Public art can enrich fire stations regardless of their architectural style. While the anodized aluminum photo etchings at Fire Station #3 by Adelheid Mers and Patrick McGee, 1105 Central St., are good art, but they are difficult to decipher from the street. “Emitting Waves” by Robert Smart at the recently completed Fire Station #5, 2830 Central St., is powerful and beautifully visible.

The most recent public art on the west wall of the CTA embankment just south of Main Street is my all-time favorite. It is not to be missed. It is a mosaic map of Evanston, colorful, rich and inviting. The piece was funded by the Evanston Public Art Committee’s Community Art Fund and designed by Open Studio Project artist Sonata Kazimeraitiene, with assistance from the Chicago Public Art Group.

There are many more pieces of public art, and anyone interested may pick up a handsome brochure – “Cultural Arts in Evanston” – at the Civic Center, or contact the website www.evanstonartsbuzz.com.

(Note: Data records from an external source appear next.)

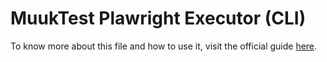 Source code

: # MuukTest Plawright Executor (CLI)

To know more about this file and how to use it, visit the official guide [here](https://muuklabs.zendesk.com/hc/en-us/articles/18512892641939-MuukTest-Playwright-Executor-CLI-).
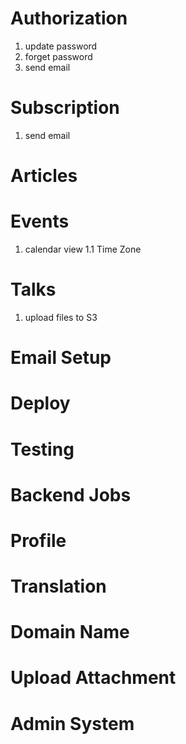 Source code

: # Authorization

1. update password
2. forget password
3. send email

# Subscription

1. send email

# Articles

# Events

1. calendar view
   1.1 Time Zone

# Talks

1. upload files to S3

# Email Setup

# Deploy

# Testing

# Backend Jobs

# Profile

# Translation

# Domain Name

# Upload Attachment

# Admin System
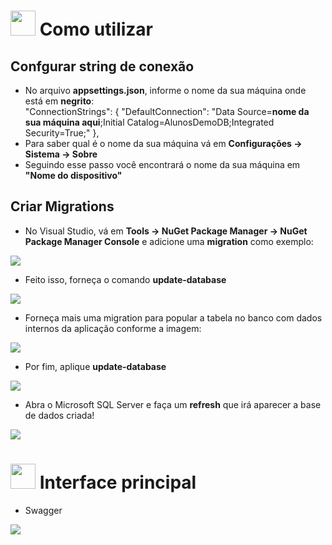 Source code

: # <img height="40" src="https://user-images.githubusercontent.com/84249945/219471082-bba3510e-ee6d-4a6e-bf78-d7afc692043e.png"/> Como utilizar
## Confgurar string de conexão
* No arquivo <strong>appsettings.json</strong>, informe o nome da sua máquina onde está em <strong>negrito</strong>: <br/>
"ConnectionStrings": {
    "DefaultConnection": "Data Source=<strong>nome da sua máquina aqui</strong>;Initial Catalog=AlunosDemoDB;Integrated Security=True;"
  },
 * Para saber qual é o nome da sua máquina vá em <strong>Configurações -> Sistema -> Sobre</strong>
 * Seguindo esse passo você encontrará o nome da sua máquina em <strong>"Nome do dispositivo"</strong>

## Criar Migrations
* No Visual Studio, vá em <strong>Tools -> NuGet Package Manager -> NuGet Package Manager Console</strong> e adicione uma <strong>migration</strong> como exemplo:
<img src="https://user-images.githubusercontent.com/84249945/219690437-0934a9a0-25c4-4705-87a2-a1a814708682.png" />

* Feito isso, forneça o comando <strong>update-database</strong>
<img src="https://user-images.githubusercontent.com/84249945/219691257-b92f188f-dee0-4b97-9c98-b579edd011cd.png" />

* Forneça mais uma migration para popular a tabela no banco com dados internos da aplicação conforme a imagem:
<img src="https://user-images.githubusercontent.com/84249945/219692011-3504325f-6f28-4322-942a-51a29a6718e5.png" />

* Por fim, aplique <strong>update-database</strong>
<img src="https://user-images.githubusercontent.com/84249945/219692503-e7043600-6f92-41f8-ab9c-a441bb5f020e.png" />

* Abra o Microsoft SQL Server e faça um <strong>refresh</strong> que irá aparecer a base de dados criada!
<img src="https://user-images.githubusercontent.com/84249945/219694945-c05427c4-dcff-4624-b643-a558075297c1.png" />


# <img height="40" src="https://user-images.githubusercontent.com/84249945/219472955-662ddcff-d808-41c3-a3c0-7b467af638b9.png" /> Interface principal
* Swagger
<img src="https://user-images.githubusercontent.com/84249945/219474983-4d1242f1-caff-4951-a7d6-95048cf7a334.jpg" />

The process of selecting the art is a time-consuming, elaborate method of jumping “hurdles” that tends to ensure quality. After an international call for submissions, the committee – composed of business and lay people, architects and City officials – narrows it down to between three and five finalists, who are invited to present their designs. These are displayed for citizen comments. The final selection is made by the Public Art Committee (a sub-committee of the Evanston Arts Council) of 8-12 members and ratified by the City Council. This is a complex, time-consuming, but very democratic, process. In the interest of full disclosure, I must say that the former co-chair of the Public Art
Committee is my wife, Gerry.

You will notice that two of the pieces listed are donated. Otherwise, how is public art being paid for? First, 1 percent of the cost of any municipal building over $1,000,000 is allocated for public art. This however limits the placement of the art in the vicinity of the building. Consequently, neighborhoods would get no art. As a remedy a partial percentage of capital improvement projects (sewers, streets, lighting, etc.) can be used for art in any part of the City and has enriched the Evanston Art Center, Willard School, murals, etc. If your neighborhood has an idea for public art, talk to your alderman as a way to start.

Amazingly, private development, such as apartment buildings, costing millions of dollars, are neither asked nor required to contribute to the public art fund. Why not? Naturally, we missed a golden opportunity during the boom of the past ten years. I hope we shall be smarter when it starts again.